**Task brief:** Go through the material below and copy all lines with "author".

**Information given:**
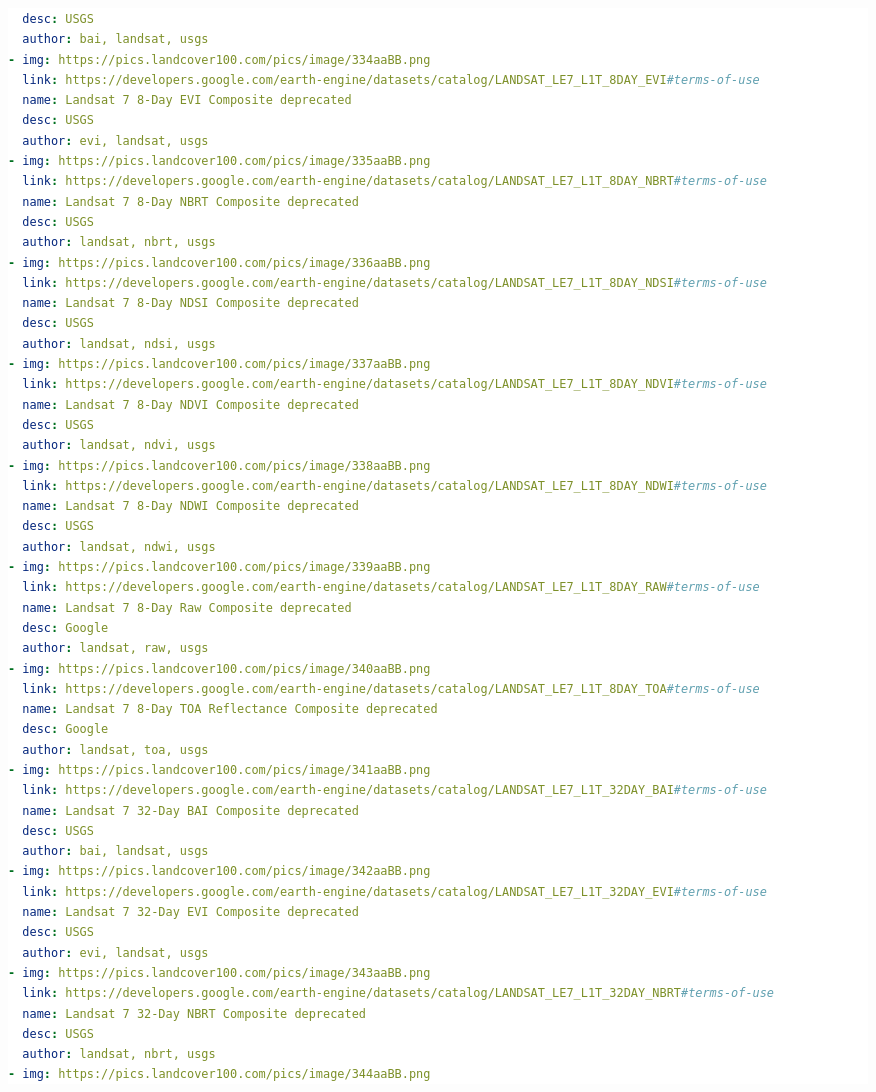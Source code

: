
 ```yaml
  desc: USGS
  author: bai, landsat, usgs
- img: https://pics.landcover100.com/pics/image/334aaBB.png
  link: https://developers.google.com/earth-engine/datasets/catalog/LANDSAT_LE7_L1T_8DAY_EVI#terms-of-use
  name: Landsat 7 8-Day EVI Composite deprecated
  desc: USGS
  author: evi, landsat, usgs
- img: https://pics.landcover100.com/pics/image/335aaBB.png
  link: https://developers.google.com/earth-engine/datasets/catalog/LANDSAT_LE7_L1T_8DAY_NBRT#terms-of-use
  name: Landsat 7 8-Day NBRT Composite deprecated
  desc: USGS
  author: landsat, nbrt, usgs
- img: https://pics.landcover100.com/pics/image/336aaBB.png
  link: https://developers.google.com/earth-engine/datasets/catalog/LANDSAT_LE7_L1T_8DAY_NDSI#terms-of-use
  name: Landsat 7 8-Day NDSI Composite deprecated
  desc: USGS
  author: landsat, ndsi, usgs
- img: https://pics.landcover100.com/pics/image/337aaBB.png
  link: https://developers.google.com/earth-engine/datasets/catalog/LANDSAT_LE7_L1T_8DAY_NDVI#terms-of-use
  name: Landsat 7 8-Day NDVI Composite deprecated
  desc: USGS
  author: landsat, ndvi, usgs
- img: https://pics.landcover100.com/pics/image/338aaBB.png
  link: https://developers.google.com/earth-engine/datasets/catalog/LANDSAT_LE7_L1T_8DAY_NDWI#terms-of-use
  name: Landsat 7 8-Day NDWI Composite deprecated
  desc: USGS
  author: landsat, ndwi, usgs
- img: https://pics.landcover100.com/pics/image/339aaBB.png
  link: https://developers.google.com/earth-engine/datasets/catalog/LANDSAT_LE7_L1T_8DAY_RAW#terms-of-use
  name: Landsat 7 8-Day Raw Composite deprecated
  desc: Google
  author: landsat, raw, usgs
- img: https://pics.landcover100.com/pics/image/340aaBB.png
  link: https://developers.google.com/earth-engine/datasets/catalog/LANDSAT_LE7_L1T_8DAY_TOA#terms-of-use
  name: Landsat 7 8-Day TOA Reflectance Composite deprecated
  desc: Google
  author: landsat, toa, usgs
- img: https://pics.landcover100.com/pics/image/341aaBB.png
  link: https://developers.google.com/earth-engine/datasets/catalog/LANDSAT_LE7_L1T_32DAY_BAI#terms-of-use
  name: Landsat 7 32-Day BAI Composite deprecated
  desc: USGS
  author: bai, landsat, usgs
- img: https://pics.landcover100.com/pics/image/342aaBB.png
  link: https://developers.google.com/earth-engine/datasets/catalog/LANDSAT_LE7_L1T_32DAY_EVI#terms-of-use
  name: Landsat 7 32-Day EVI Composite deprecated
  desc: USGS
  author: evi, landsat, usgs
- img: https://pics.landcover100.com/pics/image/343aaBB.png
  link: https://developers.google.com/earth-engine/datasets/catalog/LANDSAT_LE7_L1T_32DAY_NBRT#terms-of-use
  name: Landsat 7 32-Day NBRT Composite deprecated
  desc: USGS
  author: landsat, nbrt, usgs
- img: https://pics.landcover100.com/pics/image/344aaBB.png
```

**Response:**
  author: bai, landsat, usgs
  author: evi, landsat, usgs
  author: landsat, nbrt, usgs
  author: landsat, ndsi, usgs
  author: landsat, ndvi, usgs
  author: landsat, ndwi, usgs
  author: landsat, raw, usgs
  author: landsat, toa, usgs
  author: bai, landsat, usgs
  author: evi, landsat, usgs
  author: landsat, nbrt, usgs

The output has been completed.